_Exercise prompt_:
Wherever "https" turns up in the entries, copy out the line that holds it.

------------------------------------------------

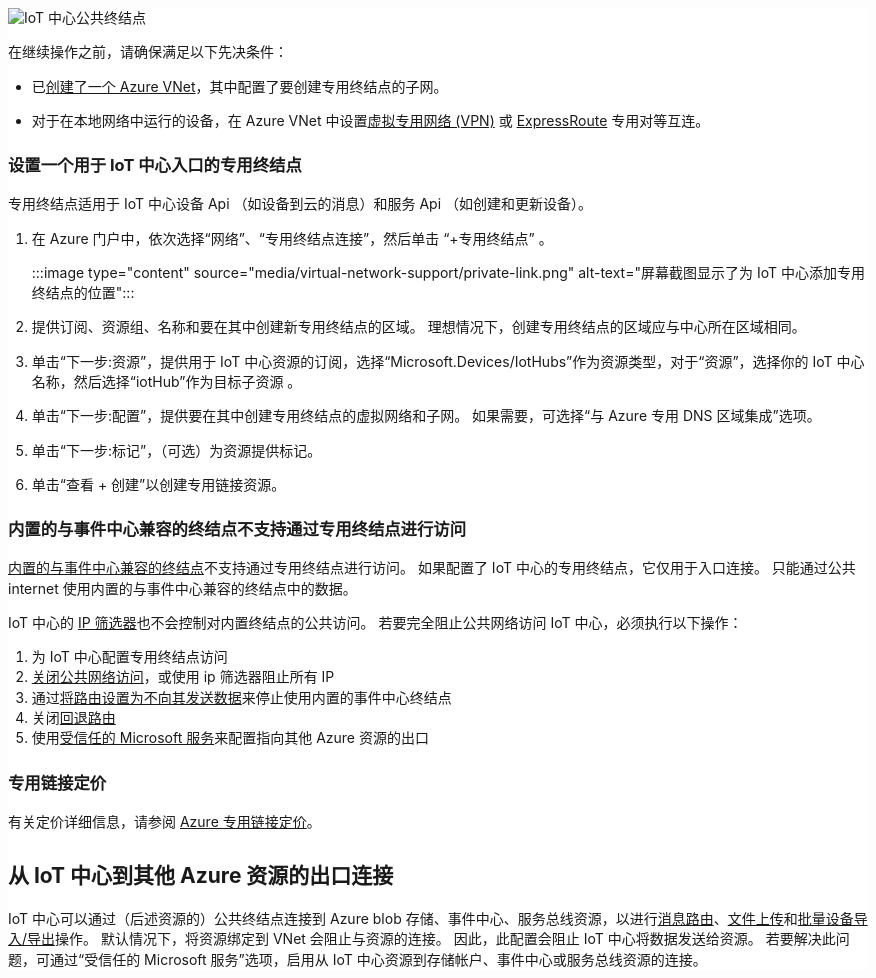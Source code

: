 ![IoT 中心公共终结点](./media/virtual-network-support/virtual-network-ingress.png)

在继续操作之前，请确保满足以下先决条件：

* 已[创建了一个 Azure VNet](../virtual-network/quick-create-portal.md)，其中配置了要创建专用终结点的子网。

* 对于在本地网络中运行的设备，在 Azure VNet 中设置[虚拟专用网络 (VPN)](../vpn-gateway/vpn-gateway-about-vpngateways.md) 或 [ExpressRoute](https://azure.microsoft.com/services/expressroute/) 专用对等互连。

### <a name="set-up-a-private-endpoint-for-iot-hub-ingress"></a>设置一个用于 IoT 中心入口的专用终结点

专用终结点适用于 IoT 中心设备 Api （如设备到云的消息）和服务 Api （如创建和更新设备）。

1. 在 Azure 门户中，依次选择“网络”、“专用终结点连接”，然后单击 “+专用终结点”  。

    :::image type="content" source="media/virtual-network-support/private-link.png" alt-text="屏幕截图显示了为 IoT 中心添加专用终结点的位置":::

1. 提供订阅、资源组、名称和要在其中创建新专用终结点的区域。 理想情况下，创建专用终结点的区域应与中心所在区域相同。

1. 单击“下一步:资源”，提供用于 IoT 中心资源的订阅，选择“Microsoft.Devices/IotHubs”作为资源类型，对于“资源”，选择你的 IoT 中心名称，然后选择“iotHub”作为目标子资源  。

1. 单击“下一步:配置”，提供要在其中创建专用终结点的虚拟网络和子网。 如果需要，可选择“与 Azure 专用 DNS 区域集成”选项。

1. 单击“下一步:标记”，（可选）为资源提供标记。

1. 单击“查看 + 创建”以创建专用链接资源。

### <a name="built-in-event-hub-compatible-endpoint-doesnt-support-access-over-private-endpoint"></a>内置的与事件中心兼容的终结点不支持通过专用终结点进行访问

[内置的与事件中心兼容的终结点](iot-hub-devguide-messages-read-builtin.md)不支持通过专用终结点进行访问。 如果配置了 IoT 中心的专用终结点，它仅用于入口连接。 只能通过公共 internet 使用内置的与事件中心兼容的终结点中的数据。 

IoT 中心的 [IP 筛选器](iot-hub-ip-filtering.md)也不会控制对内置终结点的公共访问。 若要完全阻止公共网络访问 IoT 中心，必须执行以下操作： 

1. 为 IoT 中心配置专用终结点访问
1. [关闭公共网络访问](iot-hub-public-network-access.md)，或使用 ip 筛选器阻止所有 IP
1. 通过[将路由设置为不向其发送数据](iot-hub-devguide-messages-d2c.md)来停止使用内置的事件中心终结点
1. 关闭[回退路由](iot-hub-devguide-messages-d2c.md#fallback-route)
1. 使用[受信任的 Microsoft 服务](#egress-connectivity-from-iot-hub-to-other-azure-resources)来配置指向其他 Azure 资源的出口

### <a name="pricing-for-private-link"></a>专用链接定价

有关定价详细信息，请参阅 [Azure 专用链接定价](https://azure.microsoft.com/pricing/details/private-link)。

## <a name="egress-connectivity-from-iot-hub-to-other-azure-resources"></a>从 IoT 中心到其他 Azure 资源的出口连接

IoT 中心可以通过（后述资源的）公共终结点连接到 Azure blob 存储、事件中心、服务总线资源，以进行[消息路由](./iot-hub-devguide-messages-d2c.md)、[文件上传](./iot-hub-devguide-file-upload.md)和[批量设备导入/导出](./iot-hub-bulk-identity-mgmt.md)操作。 默认情况下，将资源绑定到 VNet 会阻止与资源的连接。 因此，此配置会阻止 IoT 中心将数据发送给资源。 若要解决此问题，可通过“受信任的 Microsoft 服务”选项，启用从 IoT 中心资源到存储帐户、事件中心或服务总线资源的连接。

------------------------------------------------

_Output below_:
* 对于在本地网络中运行的设备，在 Azure VNet 中设置[虚拟专用网络 (VPN)](../vpn-gateway/vpn-gateway-about-vpngateways.md) 或 [ExpressRoute](https://azure.microsoft.com/services/expressroute/) 专用对等互连。
有关定价详细信息，请参阅 [Azure 专用链接定价](https://azure.microsoft.com/pricing/details/private-link)。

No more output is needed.